▶ Exercise
Nothing but the pictures should be left out when the entries below are duplicated.

▶ Record set

⟨

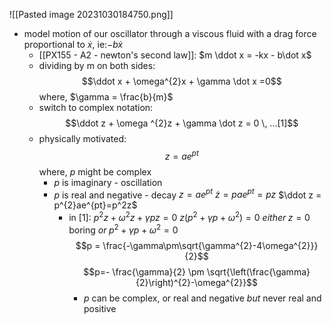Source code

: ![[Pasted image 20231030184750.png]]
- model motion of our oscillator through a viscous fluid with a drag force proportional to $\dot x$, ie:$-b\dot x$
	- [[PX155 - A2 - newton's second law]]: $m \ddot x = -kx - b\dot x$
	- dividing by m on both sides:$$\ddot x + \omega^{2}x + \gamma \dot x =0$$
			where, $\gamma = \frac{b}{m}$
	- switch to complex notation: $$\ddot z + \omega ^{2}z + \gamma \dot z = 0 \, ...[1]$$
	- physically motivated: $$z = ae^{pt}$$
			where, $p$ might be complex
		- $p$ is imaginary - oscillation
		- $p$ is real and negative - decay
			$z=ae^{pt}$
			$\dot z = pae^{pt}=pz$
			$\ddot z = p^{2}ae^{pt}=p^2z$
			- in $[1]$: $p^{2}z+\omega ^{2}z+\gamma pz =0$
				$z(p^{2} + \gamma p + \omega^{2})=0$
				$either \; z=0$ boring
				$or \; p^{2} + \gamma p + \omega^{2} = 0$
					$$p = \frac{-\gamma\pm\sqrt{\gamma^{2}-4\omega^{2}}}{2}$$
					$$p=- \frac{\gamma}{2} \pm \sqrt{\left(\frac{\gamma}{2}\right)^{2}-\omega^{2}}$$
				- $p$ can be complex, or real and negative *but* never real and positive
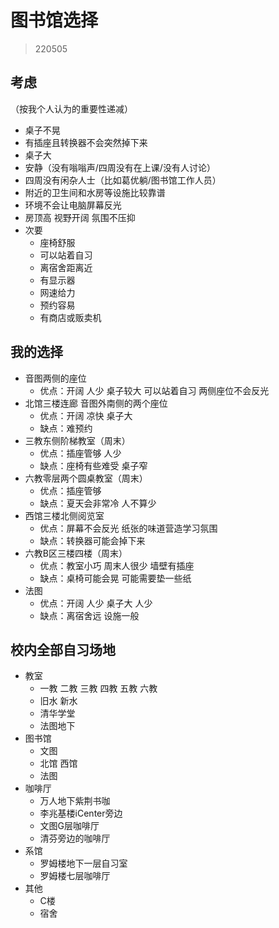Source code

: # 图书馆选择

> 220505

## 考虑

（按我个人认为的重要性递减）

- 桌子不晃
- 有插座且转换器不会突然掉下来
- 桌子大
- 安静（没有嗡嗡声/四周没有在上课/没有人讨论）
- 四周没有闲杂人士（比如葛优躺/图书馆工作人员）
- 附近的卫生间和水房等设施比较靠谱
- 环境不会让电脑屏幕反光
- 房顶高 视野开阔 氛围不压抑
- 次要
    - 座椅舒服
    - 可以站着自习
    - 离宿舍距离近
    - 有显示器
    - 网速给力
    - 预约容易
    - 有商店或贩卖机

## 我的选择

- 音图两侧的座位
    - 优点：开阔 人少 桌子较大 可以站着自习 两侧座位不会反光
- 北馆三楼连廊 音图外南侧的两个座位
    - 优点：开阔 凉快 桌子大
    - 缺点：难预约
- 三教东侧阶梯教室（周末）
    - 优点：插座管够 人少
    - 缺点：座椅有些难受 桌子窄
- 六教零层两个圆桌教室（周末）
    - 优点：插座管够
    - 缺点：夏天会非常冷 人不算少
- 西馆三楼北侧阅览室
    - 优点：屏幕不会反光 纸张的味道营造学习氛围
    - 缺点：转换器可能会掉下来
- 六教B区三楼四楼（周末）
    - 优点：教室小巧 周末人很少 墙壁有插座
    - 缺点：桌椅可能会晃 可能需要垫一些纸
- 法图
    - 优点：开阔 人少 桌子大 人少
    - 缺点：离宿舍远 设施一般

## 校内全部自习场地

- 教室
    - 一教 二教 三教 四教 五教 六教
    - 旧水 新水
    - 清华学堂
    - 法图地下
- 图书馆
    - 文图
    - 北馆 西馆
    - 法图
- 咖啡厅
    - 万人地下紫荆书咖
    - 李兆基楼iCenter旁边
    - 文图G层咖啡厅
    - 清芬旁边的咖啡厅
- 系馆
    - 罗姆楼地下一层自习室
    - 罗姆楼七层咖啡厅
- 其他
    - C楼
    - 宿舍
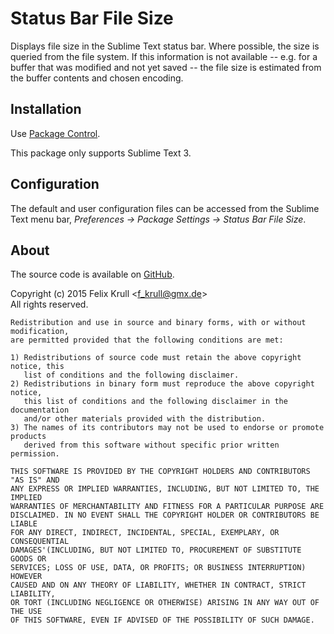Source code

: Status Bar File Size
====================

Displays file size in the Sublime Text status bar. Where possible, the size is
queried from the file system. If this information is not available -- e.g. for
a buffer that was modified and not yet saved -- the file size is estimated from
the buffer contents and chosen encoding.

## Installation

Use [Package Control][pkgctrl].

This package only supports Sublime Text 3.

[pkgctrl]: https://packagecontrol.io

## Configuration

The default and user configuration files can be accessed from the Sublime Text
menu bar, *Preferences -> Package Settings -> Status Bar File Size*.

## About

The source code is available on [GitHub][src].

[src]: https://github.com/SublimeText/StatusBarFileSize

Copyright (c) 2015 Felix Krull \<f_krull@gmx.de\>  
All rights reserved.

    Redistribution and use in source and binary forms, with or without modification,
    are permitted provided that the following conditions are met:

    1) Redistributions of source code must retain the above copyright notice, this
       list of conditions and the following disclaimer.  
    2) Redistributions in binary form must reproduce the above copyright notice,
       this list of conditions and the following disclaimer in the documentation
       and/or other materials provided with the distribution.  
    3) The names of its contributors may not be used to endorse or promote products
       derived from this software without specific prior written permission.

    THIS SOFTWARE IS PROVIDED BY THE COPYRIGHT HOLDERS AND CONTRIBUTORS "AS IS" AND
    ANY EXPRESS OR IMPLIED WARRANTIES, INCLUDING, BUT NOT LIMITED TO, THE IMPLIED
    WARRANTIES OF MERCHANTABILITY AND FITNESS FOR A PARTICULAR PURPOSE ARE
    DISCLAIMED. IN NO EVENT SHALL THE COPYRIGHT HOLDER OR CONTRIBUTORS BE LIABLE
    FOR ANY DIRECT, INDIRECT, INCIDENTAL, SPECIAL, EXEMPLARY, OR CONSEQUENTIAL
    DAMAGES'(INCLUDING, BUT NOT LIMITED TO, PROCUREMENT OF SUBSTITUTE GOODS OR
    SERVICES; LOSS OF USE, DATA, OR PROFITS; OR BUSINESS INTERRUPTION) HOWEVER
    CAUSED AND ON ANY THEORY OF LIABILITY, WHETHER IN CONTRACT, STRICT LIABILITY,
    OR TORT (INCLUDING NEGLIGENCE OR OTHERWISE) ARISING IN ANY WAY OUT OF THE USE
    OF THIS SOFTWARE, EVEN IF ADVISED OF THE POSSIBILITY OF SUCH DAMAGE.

⟩

▶ Response to this exercise
Source code

: ![[Pasted image 20231030184750.png]]
- model motion of our oscillator through a viscous fluid with a drag force proportional to $\dot x$, ie:$-b\dot x$
	- [[PX155 - A2 - newton's second law]]: $m \ddot x = -kx - b\dot x$
	- dividing by m on both sides:$$\ddot x + \omega^{2}x + \gamma \dot x =0$$
			where, $\gamma = \frac{b}{m}$
	- switch to complex notation: $$\ddot z + \omega ^{2}z + \gamma \dot z = 0 \, ...[1]$$
	- physically motivated: $$z = ae^{pt}$$
			where, $p$ might be complex
		- $p$ is imaginary - oscillation
		- $p$ is real and negative - decay
			$z=ae^{pt}$
			$\dot z = pae^{pt}=pz$
			$\ddot z = p^{2}ae^{pt}=p^2z$
			- in $[1]$: $p^{2}z+\omega ^{2}z+\gamma pz =0$
				$z(p^{2} + \gamma p + \omega^{2})=0$
				$either \; z=0$ boring
				$or \; p^{2} + \gamma p + \omega^{2} = 0$
					$$p = \frac{-\gamma\pm\sqrt{\gamma^{2}-4\omega^{2}}}{2}$$
					$$p=- \frac{\gamma}{2} \pm \sqrt{\left(\frac{\gamma}{2}\right)^{2}-\omega^{2}}$$
				- $p$ can be complex, or real and negative *but* never real and positive
Source code

: # 图书馆选择

> 220505

## 考虑

（按我个人认为的重要性递减）

- 桌子不晃
- 有插座且转换器不会突然掉下来
- 桌子大
- 安静（没有嗡嗡声/四周没有在上课/没有人讨论）
- 四周没有闲杂人士（比如葛优躺/图书馆工作人员）
- 附近的卫生间和水房等设施比较靠谱
- 环境不会让电脑屏幕反光
- 房顶高 视野开阔 氛围不压抑
- 次要
    - 座椅舒服
    - 可以站着自习
    - 离宿舍距离近
    - 有显示器
    - 网速给力
    - 预约容易
    - 有商店或贩卖机

## 我的选择

- 音图两侧的座位
    - 优点：开阔 人少 桌子较大 可以站着自习 两侧座位不会反光
- 北馆三楼连廊 音图外南侧的两个座位
    - 优点：开阔 凉快 桌子大
    - 缺点：难预约
- 三教东侧阶梯教室（周末）
    - 优点：插座管够 人少
    - 缺点：座椅有些难受 桌子窄
- 六教零层两个圆桌教室（周末）
    - 优点：插座管够
    - 缺点：夏天会非常冷 人不算少
- 西馆三楼北侧阅览室
    - 优点：屏幕不会反光 纸张的味道营造学习氛围
    - 缺点：转换器可能会掉下来
- 六教B区三楼四楼（周末）
    - 优点：教室小巧 周末人很少 墙壁有插座
    - 缺点：桌椅可能会晃 可能需要垫一些纸
- 法图
    - 优点：开阔 人少 桌子大 人少
    - 缺点：离宿舍远 设施一般

## 校内全部自习场地

- 教室
    - 一教 二教 三教 四教 五教 六教
    - 旧水 新水
    - 清华学堂
    - 法图地下
- 图书馆
    - 文图
    - 北馆 西馆
    - 法图
- 咖啡厅
    - 万人地下紫荆书咖
    - 李兆基楼iCenter旁边
    - 文图G层咖啡厅
    - 清芬旁边的咖啡厅
- 系馆
    - 罗姆楼地下一层自习室
    - 罗姆楼七层咖啡厅
- 其他
    - C楼
    - 宿舍
Source code

: Status Bar File Size
====================

Displays file size in the Sublime Text status bar. Where possible, the size is
queried from the file system. If this information is not available -- e.g. for
a buffer that was modified and not yet saved -- the file size is estimated from
the buffer contents and chosen encoding.

## Installation

Use [Package Control][pkgctrl].

This package only supports Sublime Text 3.

[pkgctrl]: https://packagecontrol.io

## Configuration

The default and user configuration files can be accessed from the Sublime Text
menu bar, *Preferences -> Package Settings -> Status Bar File Size*.

## About

The source code is available on [GitHub][src].

[src]: https://github.com/SublimeText/StatusBarFileSize

Copyright (c) 2015 Felix Krull \<f_krull@gmx.de\>  
All rights reserved.

    Redistribution and use in source and binary forms, with or without modification,
    are permitted provided that the following conditions are met:

    1) Redistributions of source code must retain the above copyright notice, this
       list of conditions and the following disclaimer.  
    2) Redistributions in binary form must reproduce the above copyright notice,
       this list of conditions and the following disclaimer in the documentation
       and/or other materials provided with the distribution.  
    3) The names of its contributors may not be used to endorse or promote products
       derived from this software without specific prior written permission.

    THIS SOFTWARE IS PROVIDED BY THE COPYRIGHT HOLDERS AND CONTRIBUTORS "AS IS" AND
    ANY EXPRESS OR IMPLIED WARRANTIES, INCLUDING, BUT NOT LIMITED TO, THE IMPLIED
    WARRANTIES OF MERCHANTABILITY AND FITNESS FOR A PARTICULAR PURPOSE ARE
    DISCLAIMED. IN NO EVENT SHALL THE COPYRIGHT HOLDER OR CONTRIBUTORS BE LIABLE
    FOR ANY DIRECT, INDIRECT, INCIDENTAL, SPECIAL, EXEMPLARY, OR CONSEQUENTIAL
    DAMAGES'(INCLUDING, BUT NOT LIMITED TO, PROCUREMENT OF SUBSTITUTE GOODS OR
    SERVICES; LOSS OF USE, DATA, OR PROFITS; OR BUSINESS INTERRUPTION) HOWEVER
    CAUSED AND ON ANY THEORY OF LIABILITY, WHETHER IN CONTRACT, STRICT LIABILITY,
    OR TORT (INCLUDING NEGLIGENCE OR OTHERWISE) ARISING IN ANY WAY OUT OF THE USE
    OF THIS SOFTWARE, EVEN IF ADVISED OF THE POSSIBILITY OF SUCH DAMAGE.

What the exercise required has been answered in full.